IngestIndexedReferenceTask takes three important parameters:

  • The name of a Butler repository.

    This repository is only used to initialize the Butler, and doesn’t have to contain any useful data. You can point to any repository you have available, or you could create a temporary one like this:

    mkdir /path/to/my_repo
    echo "lsst.obs.test.TestMapper" > /path/to/my_repo/_mapper
    
  • The name(s) of the input FITS or text files.

  • The path to the configuration file (say, /path/to/my_config.cfg).

The task could then be invoked from the command line as:

ingestReferenceCatalog.py /path/to/my_repo input_catalog.txt --configfile /path/to/my_config.cfg

However, be aware that external catalogs may be split across tens of thousands of files: attempting to specify the full list on the command line is likely to be impossible due to limits imposed by the underlying operating system and shell. Instead, you can write a small Python script that finds files with the glob package and then runs the IngestIndexedReferenceTask task for you.
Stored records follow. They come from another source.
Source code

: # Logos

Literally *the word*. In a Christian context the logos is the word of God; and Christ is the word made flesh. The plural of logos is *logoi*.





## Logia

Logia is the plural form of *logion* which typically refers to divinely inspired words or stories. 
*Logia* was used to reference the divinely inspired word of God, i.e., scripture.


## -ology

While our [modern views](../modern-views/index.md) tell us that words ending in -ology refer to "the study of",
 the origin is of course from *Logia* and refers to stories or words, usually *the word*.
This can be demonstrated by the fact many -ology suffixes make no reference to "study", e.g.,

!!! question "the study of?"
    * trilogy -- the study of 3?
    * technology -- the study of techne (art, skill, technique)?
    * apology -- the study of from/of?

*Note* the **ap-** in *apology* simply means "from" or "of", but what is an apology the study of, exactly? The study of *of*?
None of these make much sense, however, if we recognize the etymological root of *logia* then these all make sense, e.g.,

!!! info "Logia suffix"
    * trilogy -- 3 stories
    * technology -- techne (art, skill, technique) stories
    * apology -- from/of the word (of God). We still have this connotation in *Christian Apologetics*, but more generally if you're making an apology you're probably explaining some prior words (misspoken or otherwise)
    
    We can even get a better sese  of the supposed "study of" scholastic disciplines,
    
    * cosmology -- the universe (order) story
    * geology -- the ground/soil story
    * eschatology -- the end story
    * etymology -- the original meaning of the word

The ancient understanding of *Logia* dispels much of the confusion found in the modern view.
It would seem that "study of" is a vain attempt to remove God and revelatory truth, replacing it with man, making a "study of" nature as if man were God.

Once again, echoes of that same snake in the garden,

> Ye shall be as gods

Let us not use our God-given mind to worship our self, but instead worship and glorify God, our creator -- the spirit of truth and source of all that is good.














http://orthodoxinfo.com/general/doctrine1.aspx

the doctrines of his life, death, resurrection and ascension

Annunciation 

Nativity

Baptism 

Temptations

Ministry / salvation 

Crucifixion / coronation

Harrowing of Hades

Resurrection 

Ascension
Here is a sample script that was used to generate the Gaia DR2 refcat. In order to deal with the way that Gaia released their photometric data, we have subclassed IngestIndexedReferenceTask as IngestGaiaReferenceTask, and also subclassed the ingestion manager with lsst.meas.algorithms.ingestIndexManager.IngestGaiaManager. This class special-cases the calculation of the flux and flux errors from the values in the Gaia DR2 catalog, which cannot be handled via the simple Config system used above. Note the lines that should be modified at the top, specifying the config, input, output and an existing butler repo:

import glob
from lsst.meas.algorithms import IngestGaiaReferenceTask

# Modify these lines to run with your data and config:
#
# The config file that gives the field name mappings
configFile = 'gaia_dr2_config.py'
# The path to the input data
inputGlob="/project/shared/data/gaia_dr2/gaia_source/csv/GaiaSource*"
# path to where the output will be written
outpath = "refcat"
# This repo itself doesn't matter: it can be any valid butler repository.
# It just provides something for the Butler to construct itself with.
repo="/datasets/hsc/repo/"

# These lines generate the list of files and do the work:
files = glob.glob(inputGlob)
# Sorting the glob list lets you specify `*files[:10]` in the argument
# list below to test the ingestion with a small set of files.
files.sort()

config = IngestGaiaReferenceTask.ConfigClass()
config.load(configFile)

# Replace `*files` with e.g. `*files[:10]` to only ingest the first 10
# files, and then run `test_ingested_reference_catalog.py` on the output
# with a glob pattern that matches the first 10 files to check that the
# ingest worked.
args = [repo, "--output", outpath, *files]
IngestGaiaReferenceTask.parseAndRun(args=args, config=config)

To run it, first setup meas_algorithms, and, assuming the file above is saved as ingestGaiaDr2.py, run it and send the output to a log file:

python ingestGaiaDr2.py &> ingest.log

Monitor the log file in a new terminal with:

tail -f ingest.log

Check the log ouput after several hours. IngestIndexedReferenceTask reports progress in 1% intervals.

4. Check the ingested files

Once you have ingested the reference catalog, you can spot check the output to see if the objects were transfered. To do this, setup meas_algorithms and run check_ingested_reference_catalog.py. See its help (specify -h on the commandline) for details about options and an example command. If you only ingested a subset of the catalog, you can specify just the files you ran the ingest step on to only check those specific files.

5. Move the output to the correct location

Once you have successfully ingested the refcat, it needs to be moved into an existing Gen2 butler repository’s ref_cats directory (instructions for Gen3 will be provided once they are available). For LSST staff using lsst-dev, see the Reference catalogs policy in the Developer Guide.